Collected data
===============

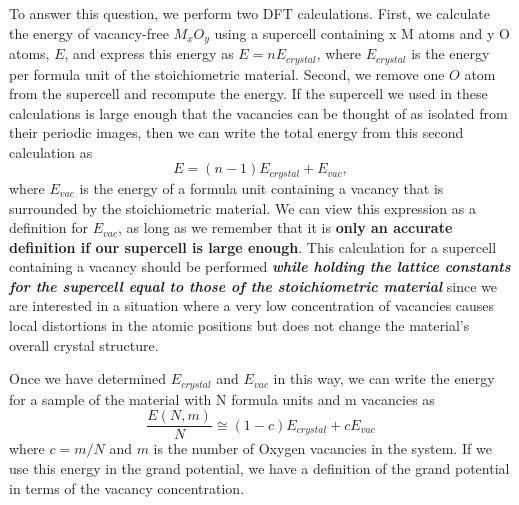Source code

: \documentclass[12pt]{article}
\begin{document}
To answer this question, we perform two DFT calculations. First, we calculate the energy of vacancy-free $M_xO_y$ using a supercell containing x M atoms and y O atoms, $E$, and express this energy as $E = nE_{crystal}$, where $E_{crystal}$ is the energy per formula unit of the stoichiometric material. Second, we remove one $O$ atom from the supercell and recompute the energy. If the supercell we used in these calculations is large enough that the vacancies can be thought of as isolated from their periodic images, then we can write the total energy from this second calculation as 
\begin{equation}
    E = (n-1)E_{crystal} + E_{vac},
\end{equation} 
where $E_{vac}$ is the energy of a formula unit containing a vacancy that is surrounded by the stoichiometric material. We can view this expression as a definition for $E_{vac}$, as long as we remember that it is \textbf{only an accurate definition if our supercell is large enough}. This calculation for a supercell containing a vacancy should be performed \textbf{\textit{while holding the lattice constants for the supercell equal to those of the stoichiometric material}} since we are interested in a situation where a very low concentration of vacancies causes local distortions in the atomic positions but does not change the material’s overall crystal structure.

Once we have determined $E_{crystal}$ and $E_{vac}$ in this way, we can write the energy for a sample of the material with N formula units and m vacancies as
\begin{equation}
    \frac{E(N, m)}{N}\cong(1-c)E_{crystal}+cE_{vac}
\end{equation}
where $c=m/N$ and $m$ is the number of Oxygen vacancies in the system. If we use this energy in the grand potential, we have a definition of the grand potential in terms of the vacancy concentration.
\end{document}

===============

Required work: An exact copy of the records above is needed, free of pictures.

Expected answer:
Source code

: \documentclass[12pt]{article}
\begin{document}
To answer this question, we perform two DFT calculations. First, we calculate the energy of vacancy-free $M_xO_y$ using a supercell containing x M atoms and y O atoms, $E$, and express this energy as $E = nE_{crystal}$, where $E_{crystal}$ is the energy per formula unit of the stoichiometric material. Second, we remove one $O$ atom from the supercell and recompute the energy. If the supercell we used in these calculations is large enough that the vacancies can be thought of as isolated from their periodic images, then we can write the total energy from this second calculation as 
\begin{equation}
    E = (n-1)E_{crystal} + E_{vac},
\end{equation} 
where $E_{vac}$ is the energy of a formula unit containing a vacancy that is surrounded by the stoichiometric material. We can view this expression as a definition for $E_{vac}$, as long as we remember that it is \textbf{only an accurate definition if our supercell is large enough}. This calculation for a supercell containing a vacancy should be performed \textbf{\textit{while holding the lattice constants for the supercell equal to those of the stoichiometric material}} since we are interested in a situation where a very low concentration of vacancies causes local distortions in the atomic positions but does not change the material’s overall crystal structure.

Once we have determined $E_{crystal}$ and $E_{vac}$ in this way, we can write the energy for a sample of the material with N formula units and m vacancies as
\begin{equation}
    \frac{E(N, m)}{N}\cong(1-c)E_{crystal}+cE_{vac}
\end{equation}
where $c=m/N$ and $m$ is the number of Oxygen vacancies in the system. If we use this energy in the grand potential, we have a definition of the grand potential in terms of the vacancy concentration.
\end{document}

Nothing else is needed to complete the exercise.